The final objective for social robots is to make them work in real environments. While many efforts have been made, there are still some challenging issues to be addressed due to the complex working environments. For feature extraction:

  1. (1)

    Different features demonstrate different performance in different applications. Therefore, how to efficiently choose the features and how many features are needed for feature fusion in a specified application remain unsolved.

  2. (2)

    Due to the big difference between the laboratory and real environments, how to apply the methods developed in labs to real-world applications is still a challenging problem. In other words, more robust feature representation and extraction methods are still required.

  3. (3)

    To improve the performance of semantic understanding tasks, multimodal feature fusion is a popular choice and has been widely used.
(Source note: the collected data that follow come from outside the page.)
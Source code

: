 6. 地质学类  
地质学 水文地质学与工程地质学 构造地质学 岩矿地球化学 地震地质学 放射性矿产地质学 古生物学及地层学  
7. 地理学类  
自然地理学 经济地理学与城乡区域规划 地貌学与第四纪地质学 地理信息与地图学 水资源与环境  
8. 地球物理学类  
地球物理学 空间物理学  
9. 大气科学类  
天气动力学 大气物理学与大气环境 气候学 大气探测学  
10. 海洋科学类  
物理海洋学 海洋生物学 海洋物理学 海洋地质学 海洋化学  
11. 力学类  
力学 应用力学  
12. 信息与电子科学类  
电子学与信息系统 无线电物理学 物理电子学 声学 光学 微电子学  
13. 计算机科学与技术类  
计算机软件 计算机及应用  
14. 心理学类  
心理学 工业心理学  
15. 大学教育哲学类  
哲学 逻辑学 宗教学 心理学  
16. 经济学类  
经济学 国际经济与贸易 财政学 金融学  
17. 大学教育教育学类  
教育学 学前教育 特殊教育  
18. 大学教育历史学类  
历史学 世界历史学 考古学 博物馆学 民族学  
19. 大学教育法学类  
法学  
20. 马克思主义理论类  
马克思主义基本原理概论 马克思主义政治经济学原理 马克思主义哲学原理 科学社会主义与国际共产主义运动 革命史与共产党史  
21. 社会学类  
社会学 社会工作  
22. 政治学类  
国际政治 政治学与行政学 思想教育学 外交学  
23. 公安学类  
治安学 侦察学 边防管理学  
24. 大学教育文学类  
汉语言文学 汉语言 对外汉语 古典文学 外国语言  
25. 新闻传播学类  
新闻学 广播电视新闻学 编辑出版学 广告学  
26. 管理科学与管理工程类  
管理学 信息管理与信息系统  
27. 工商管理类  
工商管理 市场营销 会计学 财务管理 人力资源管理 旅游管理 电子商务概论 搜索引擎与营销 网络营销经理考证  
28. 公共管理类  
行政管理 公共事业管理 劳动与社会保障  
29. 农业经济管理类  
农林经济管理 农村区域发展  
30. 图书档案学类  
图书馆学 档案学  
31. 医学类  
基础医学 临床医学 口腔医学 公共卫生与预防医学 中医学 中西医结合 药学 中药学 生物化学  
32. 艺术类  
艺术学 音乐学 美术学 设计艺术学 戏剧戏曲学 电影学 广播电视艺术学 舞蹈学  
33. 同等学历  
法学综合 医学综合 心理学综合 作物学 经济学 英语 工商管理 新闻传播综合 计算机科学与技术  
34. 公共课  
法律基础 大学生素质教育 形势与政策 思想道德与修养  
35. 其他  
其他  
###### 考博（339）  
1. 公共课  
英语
For instance, Zhang et al. [222] proposed local Gabor binary pattern histogram sequence (LGBPHS) to represent face images, in which Gabor magnitude and LBP were combined to demonstrate better performance on the FERET face database. However, how to effectively combine them is still an open problem in this area.
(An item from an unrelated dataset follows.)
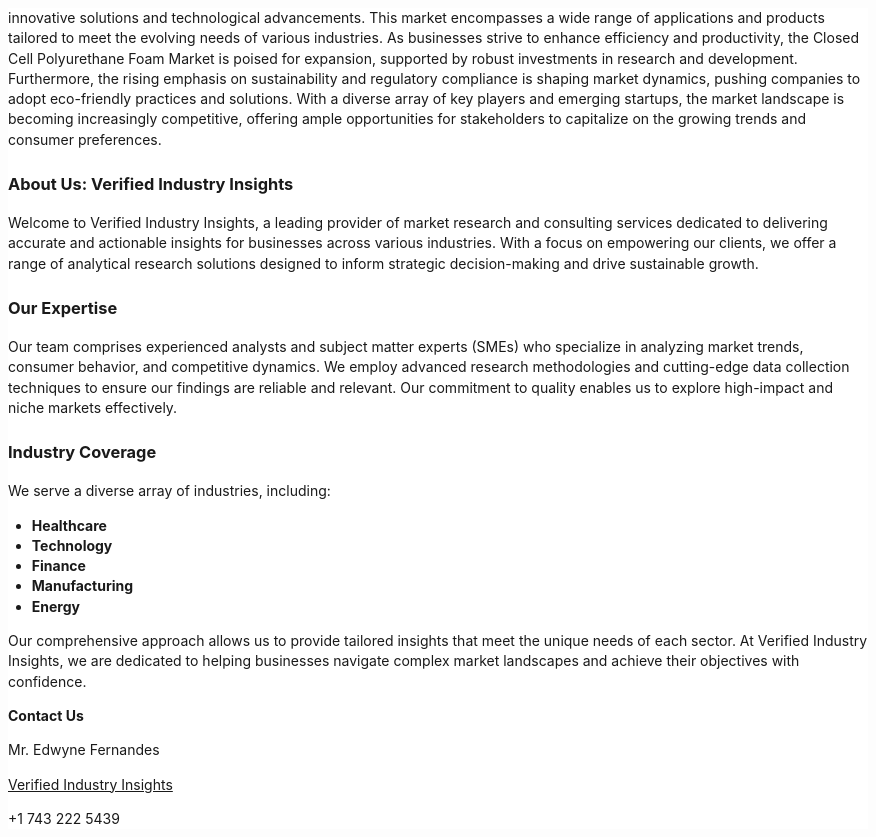 innovative solutions and technological advancements. This market encompasses a wide range of applications and products tailored to meet the evolving needs of various industries. As businesses strive to enhance efficiency and productivity, the Closed Cell Polyurethane Foam Market is poised for expansion, supported by robust investments in research and development. Furthermore, the rising emphasis on sustainability and regulatory compliance is shaping market dynamics, pushing companies to adopt eco-friendly practices and solutions. With a diverse array of key players and emerging startups, the market landscape is becoming increasingly competitive, offering ample opportunities for stakeholders to capitalize on the growing trends and consumer preferences.</p><h3>About Us: Verified Industry Insights</h3><p>Welcome to Verified Industry Insights, a leading provider of market research and consulting services dedicated to delivering accurate and actionable insights for businesses across various industries. With a focus on empowering our clients, we offer a range of analytical research solutions designed to inform strategic decision-making and drive sustainable growth.</p><h3>Our Expertise</h3><p>Our team comprises experienced analysts and subject matter experts (SMEs) who specialize in analyzing market trends, consumer behavior, and competitive dynamics. We employ advanced research methodologies and cutting-edge data collection techniques to ensure our findings are reliable and relevant. Our commitment to quality enables us to explore high-impact and niche markets effectively.</p><h3>Industry Coverage</h3><p>We serve a diverse array of industries, including:</p><ul><li><strong>Healthcare</strong></li><li><strong>Technology</strong></li><li><strong>Finance</strong></li><li><strong>Manufacturing</strong></li><li><strong>Energy</strong></li></ul><p>Our comprehensive approach allows us to provide tailored insights that meet the unique needs of each sector. At Verified Industry Insights, we are dedicated to helping businesses navigate complex market landscapes and achieve their objectives with confidence.</p><p><strong>Contact Us</strong></p><p>Mr. Edwyne Fernandes</p><p><a href="https://www.verifiedindustryinsights.com/">Verified Industry Insights</a></p><p>+1 743 222 5439</p>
For semantic understanding:

  1. (1)

    Different semantic understanding methods demonstrate different performance. How to properly combine a semantic understanding method with the extracted features to achieve high performance needs to be further investigated.

  2. (2)

    Similar to feature extraction, how to apply a semantic understanding method developed in labs to the real environments is still a bottleneck.

  3. (3)

    Many researchers working on the perception tasks of social robots have achieved encouraging performance. How to improve them to obtain less computational cost and high autonomy needs to be further studied.

To address the above problems, we propose some potential solutions/directions in the following:

  1. (1)

    For semantic understanding methods, most of them require a training phase first. We have reviewed several commonly used social robot datasets in Sect. 3. However, most of them are collected under controlled conditions such as Orator and CK datasets. There will be a big variance between them and the one collected under spontaneous situations. Undoubtedly, when the developed perception system is used in real environments, the recognition results are heavily affected. Therefore, to ameliorate the training procedure, training datasets should be acquired from real environments. After training by using these datasets, the final recognition results may be better.

  2. (2)

    Designing new enhanced methods for feature extraction and semantic understanding is another direction. For example, if the developed features can represent the nature of recognized object under complex environments, it is easy to obtain good results even if the nearest neighbor method is employed. However, this is a very challenging procedure, and it is desirable to collect a large number of real data to improve the performance of existing feature extraction and semantic understanding methods.

  3. (3)

    The evaluation criteria for perception system in social robots is slightly different from pure research. It is better to achieve high accuracies of perception systems, however, the perception systems serve applications of social robots, and if the robot can give a reasonable response during HRI, humans will not care if its perception system can obtain a very high accuracy. Therefore, in addition to improving the algorithms used in social robots’ perception system, designing a reasonable action response of social robots to address the shortcomings of the perception systems is a possible solution.